[Collected data]
_ _ _ _ _

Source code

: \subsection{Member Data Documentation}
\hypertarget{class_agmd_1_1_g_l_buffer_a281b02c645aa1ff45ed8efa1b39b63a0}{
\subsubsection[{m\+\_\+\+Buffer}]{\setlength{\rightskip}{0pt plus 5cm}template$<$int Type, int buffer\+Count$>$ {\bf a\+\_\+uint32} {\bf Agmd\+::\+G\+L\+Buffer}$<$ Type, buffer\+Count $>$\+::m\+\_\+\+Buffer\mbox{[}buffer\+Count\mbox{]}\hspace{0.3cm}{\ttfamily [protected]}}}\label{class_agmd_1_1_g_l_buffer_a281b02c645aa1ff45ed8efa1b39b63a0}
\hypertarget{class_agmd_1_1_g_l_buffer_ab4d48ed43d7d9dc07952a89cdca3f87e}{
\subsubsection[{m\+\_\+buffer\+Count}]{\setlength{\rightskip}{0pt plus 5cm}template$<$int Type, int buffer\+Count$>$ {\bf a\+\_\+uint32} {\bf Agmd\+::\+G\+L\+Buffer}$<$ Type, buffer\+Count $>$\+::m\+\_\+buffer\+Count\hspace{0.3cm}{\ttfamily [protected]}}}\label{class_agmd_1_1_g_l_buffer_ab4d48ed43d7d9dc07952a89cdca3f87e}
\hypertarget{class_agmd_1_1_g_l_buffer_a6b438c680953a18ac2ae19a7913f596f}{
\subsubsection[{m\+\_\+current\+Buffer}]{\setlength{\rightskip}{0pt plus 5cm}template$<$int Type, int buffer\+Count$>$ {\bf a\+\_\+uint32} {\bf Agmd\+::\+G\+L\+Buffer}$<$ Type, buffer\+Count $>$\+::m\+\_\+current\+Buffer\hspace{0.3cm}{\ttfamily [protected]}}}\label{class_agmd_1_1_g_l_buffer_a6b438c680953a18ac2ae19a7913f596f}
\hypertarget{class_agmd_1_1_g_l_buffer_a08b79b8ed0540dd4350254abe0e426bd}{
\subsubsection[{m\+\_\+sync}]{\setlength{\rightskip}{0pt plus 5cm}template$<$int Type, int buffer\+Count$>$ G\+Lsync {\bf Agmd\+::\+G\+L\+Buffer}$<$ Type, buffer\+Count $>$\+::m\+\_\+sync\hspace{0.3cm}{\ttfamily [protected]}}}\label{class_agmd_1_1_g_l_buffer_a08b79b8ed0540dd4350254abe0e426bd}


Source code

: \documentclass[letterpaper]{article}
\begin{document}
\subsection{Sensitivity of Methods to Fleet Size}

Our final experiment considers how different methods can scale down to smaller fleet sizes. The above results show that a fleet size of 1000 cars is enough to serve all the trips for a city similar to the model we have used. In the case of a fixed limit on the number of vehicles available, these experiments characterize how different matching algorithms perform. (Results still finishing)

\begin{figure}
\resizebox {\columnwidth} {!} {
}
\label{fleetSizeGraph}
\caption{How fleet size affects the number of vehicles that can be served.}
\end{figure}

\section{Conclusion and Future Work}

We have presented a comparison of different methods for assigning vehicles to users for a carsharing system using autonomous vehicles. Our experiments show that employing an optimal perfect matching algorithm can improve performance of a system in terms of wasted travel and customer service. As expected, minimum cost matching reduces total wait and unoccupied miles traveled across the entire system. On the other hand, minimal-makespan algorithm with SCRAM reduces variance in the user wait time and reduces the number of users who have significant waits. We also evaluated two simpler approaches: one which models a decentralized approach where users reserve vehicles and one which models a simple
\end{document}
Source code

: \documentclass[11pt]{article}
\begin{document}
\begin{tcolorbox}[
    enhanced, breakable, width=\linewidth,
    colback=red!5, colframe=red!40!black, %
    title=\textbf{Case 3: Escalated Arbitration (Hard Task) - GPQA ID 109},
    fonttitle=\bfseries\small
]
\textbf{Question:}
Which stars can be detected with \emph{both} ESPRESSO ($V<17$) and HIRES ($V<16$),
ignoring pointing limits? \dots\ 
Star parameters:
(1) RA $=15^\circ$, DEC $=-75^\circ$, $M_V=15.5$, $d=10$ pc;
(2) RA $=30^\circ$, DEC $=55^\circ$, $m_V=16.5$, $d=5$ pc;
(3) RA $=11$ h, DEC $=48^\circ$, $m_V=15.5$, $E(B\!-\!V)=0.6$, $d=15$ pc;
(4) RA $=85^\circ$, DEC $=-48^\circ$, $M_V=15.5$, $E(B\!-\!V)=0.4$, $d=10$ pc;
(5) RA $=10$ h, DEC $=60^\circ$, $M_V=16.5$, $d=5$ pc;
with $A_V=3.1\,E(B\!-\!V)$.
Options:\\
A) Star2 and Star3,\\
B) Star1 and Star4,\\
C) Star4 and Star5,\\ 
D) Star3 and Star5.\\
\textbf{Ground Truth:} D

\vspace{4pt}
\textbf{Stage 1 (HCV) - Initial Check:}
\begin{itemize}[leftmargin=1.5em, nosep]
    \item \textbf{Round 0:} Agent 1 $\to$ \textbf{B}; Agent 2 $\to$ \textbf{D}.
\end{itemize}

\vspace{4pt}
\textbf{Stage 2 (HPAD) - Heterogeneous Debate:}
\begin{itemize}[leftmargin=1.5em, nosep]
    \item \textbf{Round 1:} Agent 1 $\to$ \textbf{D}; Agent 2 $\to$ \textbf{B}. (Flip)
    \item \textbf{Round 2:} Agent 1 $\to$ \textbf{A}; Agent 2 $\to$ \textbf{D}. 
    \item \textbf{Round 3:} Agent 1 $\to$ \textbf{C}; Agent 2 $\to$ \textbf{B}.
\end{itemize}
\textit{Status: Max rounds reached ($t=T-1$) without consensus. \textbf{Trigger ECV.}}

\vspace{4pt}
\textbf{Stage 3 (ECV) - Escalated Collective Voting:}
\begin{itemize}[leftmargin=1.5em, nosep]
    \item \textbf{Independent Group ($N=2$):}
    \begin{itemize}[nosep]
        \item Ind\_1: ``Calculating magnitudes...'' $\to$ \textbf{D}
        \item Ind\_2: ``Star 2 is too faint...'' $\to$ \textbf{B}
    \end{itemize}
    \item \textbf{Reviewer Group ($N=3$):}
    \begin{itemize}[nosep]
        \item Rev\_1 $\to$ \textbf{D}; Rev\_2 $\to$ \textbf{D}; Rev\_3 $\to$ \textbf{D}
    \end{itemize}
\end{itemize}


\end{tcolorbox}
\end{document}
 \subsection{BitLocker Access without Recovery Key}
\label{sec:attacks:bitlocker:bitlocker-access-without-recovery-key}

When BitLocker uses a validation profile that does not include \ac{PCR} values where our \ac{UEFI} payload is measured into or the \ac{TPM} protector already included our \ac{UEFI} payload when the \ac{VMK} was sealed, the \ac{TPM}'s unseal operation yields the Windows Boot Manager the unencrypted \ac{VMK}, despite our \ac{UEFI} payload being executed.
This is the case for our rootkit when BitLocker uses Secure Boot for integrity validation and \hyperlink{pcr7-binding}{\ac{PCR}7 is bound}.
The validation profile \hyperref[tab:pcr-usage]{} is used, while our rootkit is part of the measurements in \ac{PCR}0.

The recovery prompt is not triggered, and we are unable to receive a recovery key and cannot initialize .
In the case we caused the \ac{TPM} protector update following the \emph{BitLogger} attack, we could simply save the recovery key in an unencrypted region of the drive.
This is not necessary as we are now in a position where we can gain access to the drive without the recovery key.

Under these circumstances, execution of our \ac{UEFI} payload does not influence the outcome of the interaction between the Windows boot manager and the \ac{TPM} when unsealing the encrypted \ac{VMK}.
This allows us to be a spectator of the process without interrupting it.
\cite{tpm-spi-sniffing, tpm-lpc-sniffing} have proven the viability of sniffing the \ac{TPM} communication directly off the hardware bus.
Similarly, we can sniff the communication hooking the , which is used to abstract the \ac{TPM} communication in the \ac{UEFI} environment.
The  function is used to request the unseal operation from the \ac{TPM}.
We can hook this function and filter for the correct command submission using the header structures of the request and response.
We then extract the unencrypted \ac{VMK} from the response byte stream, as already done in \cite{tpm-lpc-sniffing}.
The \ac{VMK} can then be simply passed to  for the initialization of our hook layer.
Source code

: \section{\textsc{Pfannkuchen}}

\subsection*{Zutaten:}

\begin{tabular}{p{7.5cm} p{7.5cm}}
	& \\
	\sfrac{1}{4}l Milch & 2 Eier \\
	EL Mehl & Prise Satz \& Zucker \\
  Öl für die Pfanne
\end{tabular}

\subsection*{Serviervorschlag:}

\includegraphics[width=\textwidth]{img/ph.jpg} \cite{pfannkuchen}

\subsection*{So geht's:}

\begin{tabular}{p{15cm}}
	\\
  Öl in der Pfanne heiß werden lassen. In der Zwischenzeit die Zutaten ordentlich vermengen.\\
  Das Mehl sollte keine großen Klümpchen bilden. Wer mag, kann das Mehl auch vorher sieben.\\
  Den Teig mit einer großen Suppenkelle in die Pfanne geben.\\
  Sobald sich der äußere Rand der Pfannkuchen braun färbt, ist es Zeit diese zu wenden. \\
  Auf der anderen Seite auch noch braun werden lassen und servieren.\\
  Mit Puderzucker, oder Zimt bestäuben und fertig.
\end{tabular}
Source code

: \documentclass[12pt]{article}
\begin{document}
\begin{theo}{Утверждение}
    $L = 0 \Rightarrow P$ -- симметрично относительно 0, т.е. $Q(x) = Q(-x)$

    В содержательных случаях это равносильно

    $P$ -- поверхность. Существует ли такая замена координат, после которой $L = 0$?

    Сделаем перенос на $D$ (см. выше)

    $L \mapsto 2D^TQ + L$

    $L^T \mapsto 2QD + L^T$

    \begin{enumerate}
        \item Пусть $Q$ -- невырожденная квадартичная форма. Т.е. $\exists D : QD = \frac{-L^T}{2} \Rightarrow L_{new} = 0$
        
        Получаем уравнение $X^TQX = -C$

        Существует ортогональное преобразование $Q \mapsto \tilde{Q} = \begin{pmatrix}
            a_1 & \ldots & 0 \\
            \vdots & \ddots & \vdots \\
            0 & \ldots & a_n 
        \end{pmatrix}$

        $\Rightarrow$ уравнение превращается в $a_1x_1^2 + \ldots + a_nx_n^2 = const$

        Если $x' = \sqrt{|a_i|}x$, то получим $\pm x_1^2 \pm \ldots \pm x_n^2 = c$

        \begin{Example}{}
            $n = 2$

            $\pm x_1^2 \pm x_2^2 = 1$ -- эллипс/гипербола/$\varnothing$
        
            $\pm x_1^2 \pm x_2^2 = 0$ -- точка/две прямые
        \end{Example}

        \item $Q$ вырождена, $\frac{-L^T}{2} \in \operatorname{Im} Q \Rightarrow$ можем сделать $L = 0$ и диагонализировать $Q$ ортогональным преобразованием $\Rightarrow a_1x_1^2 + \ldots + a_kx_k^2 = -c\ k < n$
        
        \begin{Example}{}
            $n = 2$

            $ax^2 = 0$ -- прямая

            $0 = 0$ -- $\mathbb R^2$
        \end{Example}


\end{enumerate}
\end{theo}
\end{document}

_ _ _ _ _

- Directions
Find the word "show" in the entries above and gather every line that holds it.

- Exercise answer
Our final experiment considers how different methods can scale down to smaller fleet sizes. The above results show that a fleet size of 1000 cars is enough to serve all the trips for a city similar to the model we have used. In the case of a fixed limit on the number of vehicles available, these experiments characterize how different matching algorithms perform. (Results still finishing)
We have presented a comparison of different methods for assigning vehicles to users for a carsharing system using autonomous vehicles. Our experiments show that employing an optimal perfect matching algorithm can improve performance of a system in terms of wasted travel and customer service. As expected, minimum cost matching reduces total wait and unoccupied miles traveled across the entire system. On the other hand, minimal-makespan algorithm with SCRAM reduces variance in the user wait time and reduces the number of users who have significant waits. We also evaluated two simpler approaches: one which models a decentralized approach where users reserve vehicles and one which models a simple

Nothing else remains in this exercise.